No statistically significant differences were observed between cases who did and did not release their medical records with respect to important demographic and lifestyle factors (age, body mass index, education, oral contraceptive use, recency of Pap test, and health insurance coverage: χ2 test P > .2); self-reported method of confirmation (64% ultrasound examination compared with 71% hysterectomy, P = .55); the report of symptoms before the initial diagnosis (73% compared with 66%, P = .31); the type of presenting symptoms (menorrhagia: 56% compared with 47% [P = .28]; pelvic pain: 48% compared with 42% [P = .47]; frequent urination: 21% compared with 25% [P = .53]; infertility: 10% compared with 12% [P = .89]); or how initial diagnosis was made (sought care for leiomyoma-related symptoms: 57% compared with 46% [P = .18]; diagnosed during a routine pelvic examination: 31% compared with 34% [P = .64]; diagnosed while receiving care for another condition: 10% compared with 14% [P = .42]). Therefore, the cases who released their medical records appeared to be representative of the larger case group.

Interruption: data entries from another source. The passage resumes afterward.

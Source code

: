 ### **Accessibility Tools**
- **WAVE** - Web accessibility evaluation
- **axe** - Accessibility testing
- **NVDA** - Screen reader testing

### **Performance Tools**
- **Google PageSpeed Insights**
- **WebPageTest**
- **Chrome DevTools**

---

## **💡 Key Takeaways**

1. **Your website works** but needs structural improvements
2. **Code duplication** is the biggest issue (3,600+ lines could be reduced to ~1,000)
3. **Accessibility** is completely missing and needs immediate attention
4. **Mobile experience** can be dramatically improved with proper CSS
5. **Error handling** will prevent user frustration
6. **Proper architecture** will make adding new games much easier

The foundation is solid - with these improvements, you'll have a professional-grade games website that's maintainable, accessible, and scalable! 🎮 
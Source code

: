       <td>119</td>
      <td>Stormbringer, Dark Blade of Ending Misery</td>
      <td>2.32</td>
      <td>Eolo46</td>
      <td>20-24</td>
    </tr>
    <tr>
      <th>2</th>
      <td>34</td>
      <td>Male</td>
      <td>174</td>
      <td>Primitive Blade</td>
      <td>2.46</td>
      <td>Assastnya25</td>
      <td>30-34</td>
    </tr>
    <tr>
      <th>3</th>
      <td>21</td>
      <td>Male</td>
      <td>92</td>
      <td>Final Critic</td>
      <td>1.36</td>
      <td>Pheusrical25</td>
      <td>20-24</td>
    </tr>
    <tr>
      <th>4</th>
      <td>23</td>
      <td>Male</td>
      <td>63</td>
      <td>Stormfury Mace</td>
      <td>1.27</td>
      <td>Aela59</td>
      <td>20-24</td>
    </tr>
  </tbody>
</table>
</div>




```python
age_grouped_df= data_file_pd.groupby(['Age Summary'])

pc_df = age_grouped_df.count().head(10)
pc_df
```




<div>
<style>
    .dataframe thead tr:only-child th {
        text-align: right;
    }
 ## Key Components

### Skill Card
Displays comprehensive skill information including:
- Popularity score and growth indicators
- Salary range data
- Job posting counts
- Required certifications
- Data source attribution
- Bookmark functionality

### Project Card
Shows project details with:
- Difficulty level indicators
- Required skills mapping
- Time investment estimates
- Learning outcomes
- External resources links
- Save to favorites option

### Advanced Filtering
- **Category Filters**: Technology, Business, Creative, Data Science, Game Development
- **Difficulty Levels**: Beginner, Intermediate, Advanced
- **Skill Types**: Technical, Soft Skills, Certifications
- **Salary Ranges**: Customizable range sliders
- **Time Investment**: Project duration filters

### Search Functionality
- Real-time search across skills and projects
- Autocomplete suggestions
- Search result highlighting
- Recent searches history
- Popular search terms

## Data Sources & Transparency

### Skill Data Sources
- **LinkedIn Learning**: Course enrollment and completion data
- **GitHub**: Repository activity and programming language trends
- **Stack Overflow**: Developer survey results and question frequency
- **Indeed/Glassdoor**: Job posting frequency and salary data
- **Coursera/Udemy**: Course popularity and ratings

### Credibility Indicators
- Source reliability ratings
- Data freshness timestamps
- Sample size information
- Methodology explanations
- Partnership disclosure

Woman-years at risk were calculated from the start of follow-up (March 1997) until the diagnosis of uterine leiomyomata, menopause, death, loss to follow-up, or end of follow-up (March 2001), whichever came first. Age was updated at the start of each questionnaire cycle. Incidence rates for each age category were computed as the number of incident cases divided by the woman-years accumulated. Poisson regression16
was used to estimate overall and age-specific incidence rates and 95% confidence intervals (95% CIs) for self-reported uterine leiomyomata confirmed by pelvic examination, ultrasonography, or hysterectomy. Analyses were repeated within strata of education (≤12, 13–16, 17 + years), oral contraceptive use (current compared with never), cigarette smoking (current, former, never), body mass index (< 25, 25–29, 30+ kg/m2
), and geographic region of residence (West, Midwest, South, Northeast). All analyses were conducted using SAS statistical software (SAS Institute, Cary, NC).